The system was designed around packages of discrete components and transistors.
They were regarded as becoming "reliable" (see transistor
reliability graph from [Thornton70]).
As the CDC 6600 required 400,000 transistors, it was estimated
that the MTBF of the system (based upon transistor reliability) would be
over 2000 hours. The technique used was that of Direct Coupled Transistor Logic (DCLT).
Click for more information on how core memory works.
There was no byte
addressability. If you wanted to store multiple characters in a 60-bit
word, you had to shift and mask. Typically, a six-bit character set was
used, which meant no lower-case letters. These systems were meant to be
(super)computing engines, not text processors!
To signal the end of a text string,
two different coding techniques were invented. One, the so-called 64 character set
was CDC-standard. A line end comprised two null-"bytes" at the end of a word followed
by a full zero word. The 63 character set, quite popular in the Netherlands and
the University of Austin, signalled the line termination by two
null-"bytes" at the end of a word.
Michigan State University (MSU) invented a 12-bit character
set, which was basically 7-bit ASCII with 5 wasted bits per character.
Other sites used
special shift/unshift characters in a 6-bit character set to achieve upper/lower
case.
CDC 6000 series and CYBER 70-series core memory.

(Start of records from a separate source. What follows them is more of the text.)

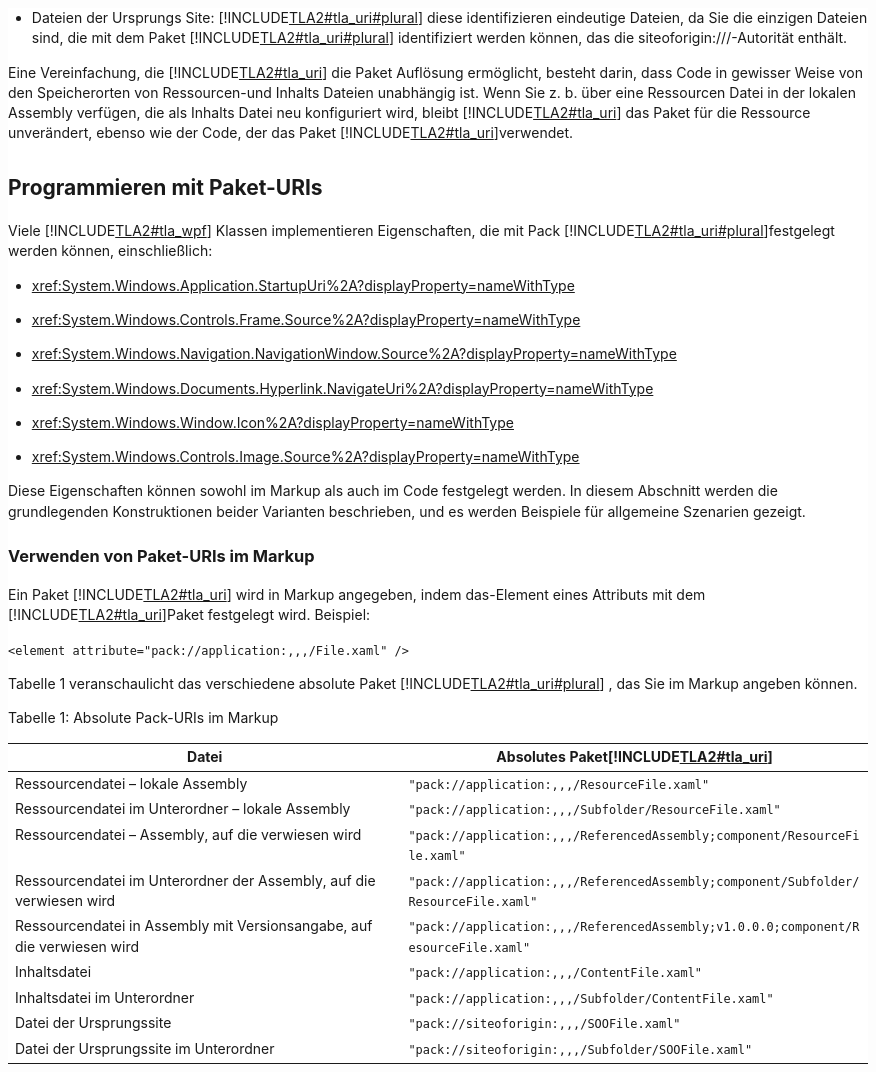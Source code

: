 - Dateien der Ursprungs Site: [!INCLUDE[TLA2#tla_uri#plural](../../../../includes/tla2sharptla-urisharpplural-md.md)] diese identifizieren eindeutige Dateien, da Sie die einzigen Dateien sind, die mit dem Paket [!INCLUDE[TLA2#tla_uri#plural](../../../../includes/tla2sharptla-urisharpplural-md.md)] identifiziert werden können, das die siteoforigin:///-Autorität enthält.

Eine Vereinfachung, die [!INCLUDE[TLA2#tla_uri](../../../../includes/tla2sharptla-uri-md.md)] die Paket Auflösung ermöglicht, besteht darin, dass Code in gewisser Weise von den Speicherorten von Ressourcen-und Inhalts Dateien unabhängig ist. Wenn Sie z. b. über eine Ressourcen Datei in der lokalen Assembly verfügen, die als Inhalts Datei neu konfiguriert wird, bleibt [!INCLUDE[TLA2#tla_uri](../../../../includes/tla2sharptla-uri-md.md)] das Paket für die Ressource unverändert, ebenso wie der Code, der das Paket [!INCLUDE[TLA2#tla_uri](../../../../includes/tla2sharptla-uri-md.md)]verwendet.

<a name="Programming_with_Pack_URIs"></a>

## <a name="programming-with-pack-uris"></a>Programmieren mit Paket-URIs

Viele [!INCLUDE[TLA2#tla_wpf](../../../../includes/tla2sharptla-wpf-md.md)] Klassen implementieren Eigenschaften, die mit Pack [!INCLUDE[TLA2#tla_uri#plural](../../../../includes/tla2sharptla-urisharpplural-md.md)]festgelegt werden können, einschließlich:

- <xref:System.Windows.Application.StartupUri%2A?displayProperty=nameWithType>

- <xref:System.Windows.Controls.Frame.Source%2A?displayProperty=nameWithType>

- <xref:System.Windows.Navigation.NavigationWindow.Source%2A?displayProperty=nameWithType>

- <xref:System.Windows.Documents.Hyperlink.NavigateUri%2A?displayProperty=nameWithType>

- <xref:System.Windows.Window.Icon%2A?displayProperty=nameWithType>

- <xref:System.Windows.Controls.Image.Source%2A?displayProperty=nameWithType>

Diese Eigenschaften können sowohl im Markup als auch im Code festgelegt werden. In diesem Abschnitt werden die grundlegenden Konstruktionen beider Varianten beschrieben, und es werden Beispiele für allgemeine Szenarien gezeigt.

<a name="Using_Pack_URIs_in_Markup"></a>

### <a name="using-pack-uris-in-markup"></a>Verwenden von Paket-URIs im Markup

Ein Paket [!INCLUDE[TLA2#tla_uri](../../../../includes/tla2sharptla-uri-md.md)] wird in Markup angegeben, indem das-Element eines Attributs mit dem [!INCLUDE[TLA2#tla_uri](../../../../includes/tla2sharptla-uri-md.md)]Paket festgelegt wird. Beispiel:

`<element attribute="pack://application:,,,/File.xaml" />`

Tabelle 1 veranschaulicht das verschiedene absolute Paket [!INCLUDE[TLA2#tla_uri#plural](../../../../includes/tla2sharptla-urisharpplural-md.md)] , das Sie im Markup angeben können.

Tabelle 1: Absolute Pack-URIs im Markup

|Datei|Absolutes Paket[!INCLUDE[TLA2#tla_uri](../../../../includes/tla2sharptla-uri-md.md)]|
|----------|-------------------------------------------------------------------------------------------------------------------------|
|Ressourcendatei – lokale Assembly|`"pack://application:,,,/ResourceFile.xaml"`|
|Ressourcendatei im Unterordner – lokale Assembly|`"pack://application:,,,/Subfolder/ResourceFile.xaml"`|
|Ressourcendatei – Assembly, auf die verwiesen wird|`"pack://application:,,,/ReferencedAssembly;component/ResourceFile.xaml"`|
|Ressourcendatei im Unterordner der Assembly, auf die verwiesen wird|`"pack://application:,,,/ReferencedAssembly;component/Subfolder/ResourceFile.xaml"`|
|Ressourcendatei in Assembly mit Versionsangabe, auf die verwiesen wird|`"pack://application:,,,/ReferencedAssembly;v1.0.0.0;component/ResourceFile.xaml"`|
|Inhaltsdatei|`"pack://application:,,,/ContentFile.xaml"`|
|Inhaltsdatei im Unterordner|`"pack://application:,,,/Subfolder/ContentFile.xaml"`|
|Datei der Ursprungssite|`"pack://siteoforigin:,,,/SOOFile.xaml"`|
|Datei der Ursprungssite im Unterordner|`"pack://siteoforigin:,,,/Subfolder/SOOFile.xaml"`|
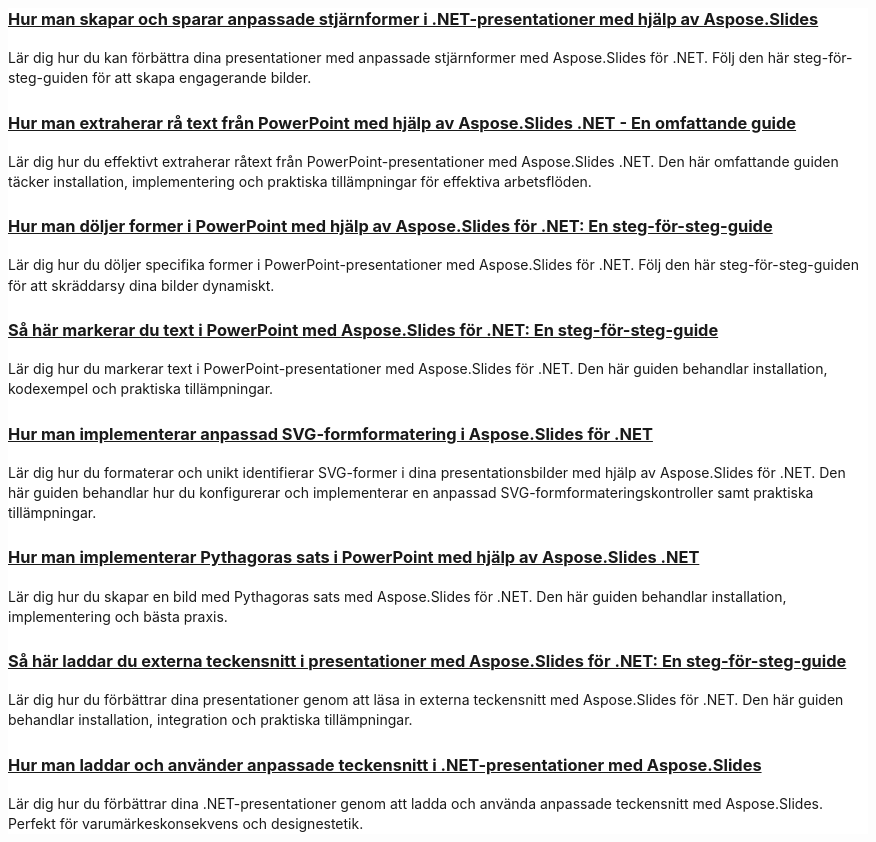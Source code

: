 ### [Hur man skapar och sparar anpassade stjärnformer i .NET-presentationer med hjälp av Aspose.Slides](./create-star-shape-dotnet-presentation-aspose-slides/)
Lär dig hur du kan förbättra dina presentationer med anpassade stjärnformer med Aspose.Slides för .NET. Följ den här steg-för-steg-guiden för att skapa engagerande bilder.

### [Hur man extraherar rå text från PowerPoint med hjälp av Aspose.Slides .NET - En omfattande guide](./extract-text-powerpoint-aspose-slides-dotnet/)
Lär dig hur du effektivt extraherar råtext från PowerPoint-presentationer med Aspose.Slides .NET. Den här omfattande guiden täcker installation, implementering och praktiska tillämpningar för effektiva arbetsflöden.

### [Hur man döljer former i PowerPoint med hjälp av Aspose.Slides för .NET: En steg-för-steg-guide](./hide-shapes-powerpoint-aspose-slides-net/)
Lär dig hur du döljer specifika former i PowerPoint-presentationer med Aspose.Slides för .NET. Följ den här steg-för-steg-guiden för att skräddarsy dina bilder dynamiskt.

### [Så här markerar du text i PowerPoint med Aspose.Slides för .NET: En steg-för-steg-guide](./highlight-text-powerpoint-aspose-slides-net/)
Lär dig hur du markerar text i PowerPoint-presentationer med Aspose.Slides för .NET. Den här guiden behandlar installation, kodexempel och praktiska tillämpningar.

### [Hur man implementerar anpassad SVG-formformatering i Aspose.Slides för .NET](./implement-custom-svg-shape-formatting-aspose-slides-net/)
Lär dig hur du formaterar och unikt identifierar SVG-former i dina presentationsbilder med hjälp av Aspose.Slides för .NET. Den här guiden behandlar hur du konfigurerar och implementerar en anpassad SVG-formformateringskontroller samt praktiska tillämpningar.

### [Hur man implementerar Pythagoras sats i PowerPoint med hjälp av Aspose.Slides .NET](./implement-pythagorean-theorem-aspose-slides-net/)
Lär dig hur du skapar en bild med Pythagoras sats med Aspose.Slides för .NET. Den här guiden behandlar installation, implementering och bästa praxis.

### [Så här laddar du externa teckensnitt i presentationer med Aspose.Slides för .NET: En steg-för-steg-guide](./load-external-fonts-aspose-slides-dotnet/)
Lär dig hur du förbättrar dina presentationer genom att läsa in externa teckensnitt med Aspose.Slides för .NET. Den här guiden behandlar installation, integration och praktiska tillämpningar.

### [Hur man laddar och använder anpassade teckensnitt i .NET-presentationer med Aspose.Slides](./load-custom-fonts-net-presentations-aspose-slides/)
Lär dig hur du förbättrar dina .NET-presentationer genom att ladda och använda anpassade teckensnitt med Aspose.Slides. Perfekt för varumärkeskonsekvens och designestetik.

One of the 12 layers of a memory block showing 64*64 bits.
Enlarge to real size or
look at macro photo of some bits.
Some systems of the short-lived Cyber 70 Series, which followed the 6000 Series, added a Compare and Move Unit (CMU) which did complex character handling in hardware. The CMU was not used much, probably due to compatibility concerns. The CMU was such a departure from the 6000's lean and mean instruction set that the CDC engineers must have been relieved to be able to omit it from the next line of computers, the Cyber 170 Series.
Central Memory (CM) addresses were 18 bits wide in later series, but in the original 6000 line, the sign bit had to be zero, limiting addresses to a range of 17 bits. Even without the sign bit problem, though, the amount of addressable central memory was extremely limited by modern standards. A maxed-out 170 Series from around 1980 was limited to 256K words, which in total bits is slightly less than 2 megabytes (using 8-bit bytes purely as a means to compare with modern machines). In the early days, 256K words was more than anyone could afford, but eventually this addressability problem became a real problem in the NOS and NOS/BE "fixed memory" operating systems.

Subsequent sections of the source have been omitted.